HOW TO COMPLETE THIS TASK: For the word "Fillon", search the records and show each line in which it occurs.

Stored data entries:
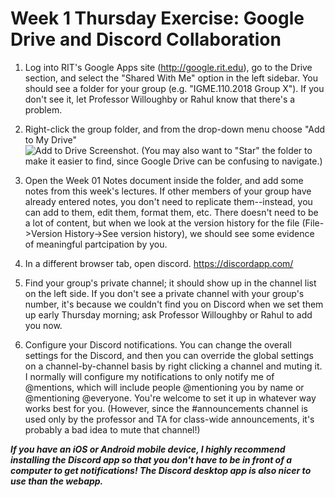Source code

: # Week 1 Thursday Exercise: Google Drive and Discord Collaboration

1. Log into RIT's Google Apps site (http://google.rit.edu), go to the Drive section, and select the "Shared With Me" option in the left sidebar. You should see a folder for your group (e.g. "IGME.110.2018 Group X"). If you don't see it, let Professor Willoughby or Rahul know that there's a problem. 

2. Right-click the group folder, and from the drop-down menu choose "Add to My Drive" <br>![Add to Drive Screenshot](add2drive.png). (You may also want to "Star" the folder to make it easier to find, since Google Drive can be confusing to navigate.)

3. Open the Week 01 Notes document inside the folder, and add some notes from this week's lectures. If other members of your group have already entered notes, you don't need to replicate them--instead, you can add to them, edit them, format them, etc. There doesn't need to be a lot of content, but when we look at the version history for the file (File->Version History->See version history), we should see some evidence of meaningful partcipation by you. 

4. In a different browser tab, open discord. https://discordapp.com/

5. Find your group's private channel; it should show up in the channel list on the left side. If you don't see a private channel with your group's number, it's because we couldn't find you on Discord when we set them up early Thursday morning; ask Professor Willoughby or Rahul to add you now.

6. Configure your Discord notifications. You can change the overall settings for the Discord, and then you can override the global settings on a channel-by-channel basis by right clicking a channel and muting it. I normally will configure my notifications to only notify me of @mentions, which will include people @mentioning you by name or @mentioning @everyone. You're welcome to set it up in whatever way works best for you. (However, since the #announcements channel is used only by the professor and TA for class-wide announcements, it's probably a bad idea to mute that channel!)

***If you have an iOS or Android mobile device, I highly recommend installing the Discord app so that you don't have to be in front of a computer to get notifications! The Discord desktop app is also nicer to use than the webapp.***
==
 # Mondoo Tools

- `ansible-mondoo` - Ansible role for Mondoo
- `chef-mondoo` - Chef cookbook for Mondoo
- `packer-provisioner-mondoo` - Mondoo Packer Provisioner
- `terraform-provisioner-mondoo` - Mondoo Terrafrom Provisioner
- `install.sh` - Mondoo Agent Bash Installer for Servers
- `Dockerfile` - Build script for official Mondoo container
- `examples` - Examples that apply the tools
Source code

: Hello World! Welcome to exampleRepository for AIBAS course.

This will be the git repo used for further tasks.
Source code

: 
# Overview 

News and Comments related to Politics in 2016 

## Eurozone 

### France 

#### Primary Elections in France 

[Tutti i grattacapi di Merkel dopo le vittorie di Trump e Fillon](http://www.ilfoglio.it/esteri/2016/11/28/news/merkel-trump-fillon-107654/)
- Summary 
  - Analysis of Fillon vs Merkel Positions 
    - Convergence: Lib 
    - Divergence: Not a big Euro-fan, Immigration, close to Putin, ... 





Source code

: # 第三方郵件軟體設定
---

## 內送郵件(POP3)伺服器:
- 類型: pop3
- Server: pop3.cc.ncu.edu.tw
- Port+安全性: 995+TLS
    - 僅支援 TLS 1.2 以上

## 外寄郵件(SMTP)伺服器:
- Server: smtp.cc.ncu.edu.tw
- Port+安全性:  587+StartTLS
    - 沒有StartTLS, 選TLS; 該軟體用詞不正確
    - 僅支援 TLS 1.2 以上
...
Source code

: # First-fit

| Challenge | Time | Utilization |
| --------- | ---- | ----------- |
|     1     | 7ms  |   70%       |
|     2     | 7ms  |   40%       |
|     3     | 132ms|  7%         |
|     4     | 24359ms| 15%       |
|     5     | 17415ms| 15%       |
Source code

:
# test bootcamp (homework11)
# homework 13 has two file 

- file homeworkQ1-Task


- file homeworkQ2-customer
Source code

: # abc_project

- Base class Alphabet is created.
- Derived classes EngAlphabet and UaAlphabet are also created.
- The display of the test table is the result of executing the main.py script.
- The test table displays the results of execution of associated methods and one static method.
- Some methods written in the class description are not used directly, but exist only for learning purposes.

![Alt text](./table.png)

RESPONSE:
[Tutti i grattacapi di Merkel dopo le vittorie di Trump e Fillon](http://www.ilfoglio.it/esteri/2016/11/28/news/merkel-trump-fillon-107654/)
  - Analysis of Fillon vs Merkel Positions 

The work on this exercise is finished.